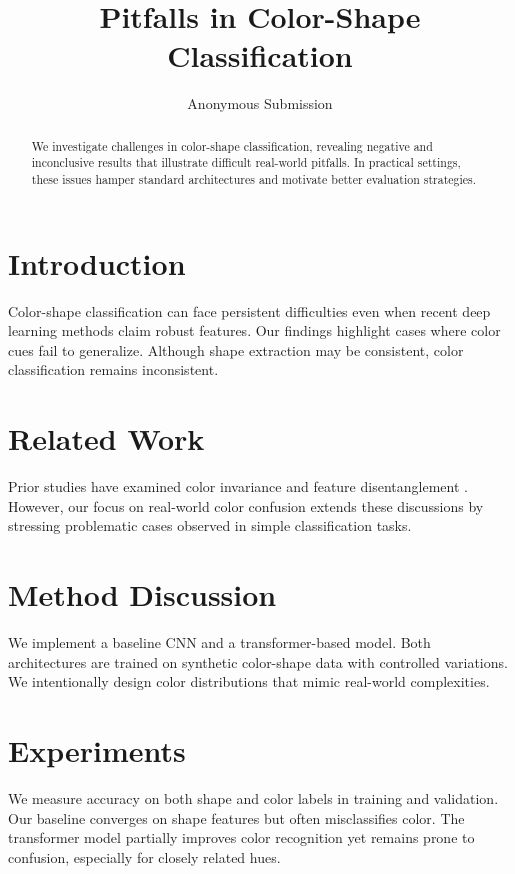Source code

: \documentclass{article}
\begin{document}
\title{Pitfalls in Color-Shape Classification}
\author{Anonymous Submission}
\date{}
\maketitle

\begin{abstract}
We investigate challenges in color-shape classification, revealing negative and inconclusive results that illustrate difficult real-world pitfalls. In practical settings, these issues hamper standard architectures and motivate better evaluation strategies.
\end{abstract}

\section{Introduction}
Color-shape classification can face persistent difficulties even when recent deep learning methods claim robust features. Our findings highlight cases where color cues fail to generalize. Although shape extraction may be consistent, color classification remains inconsistent.

\section{Related Work}
Prior studies have examined color invariance and feature disentanglement \cite{placeholder2025}. However, our focus on real-world color confusion extends these discussions by stressing problematic cases observed in simple classification tasks.

\section{Method Discussion}
We implement a baseline CNN and a transformer-based model. Both architectures are trained on synthetic color-shape data with controlled variations. We intentionally design color distributions that mimic real-world complexities.

\section{Experiments}
We measure accuracy on both shape and color labels in training and validation. Our baseline converges on shape features but often misclassifies color. The transformer model partially improves color recognition yet remains prone to confusion, especially for closely related hues.
\end{document}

▸ WHAT YOU NEED TO DO
Above are the entries; copy every line among them that contains the word "architectures".

▸ RESULT
We investigate challenges in color-shape classification, revealing negative and inconclusive results that illustrate difficult real-world pitfalls. In practical settings, these issues hamper standard architectures and motivate better evaluation strategies.
We implement a baseline CNN and a transformer-based model. Both architectures are trained on synthetic color-shape data with controlled variations. We intentionally design color distributions that mimic real-world complexities.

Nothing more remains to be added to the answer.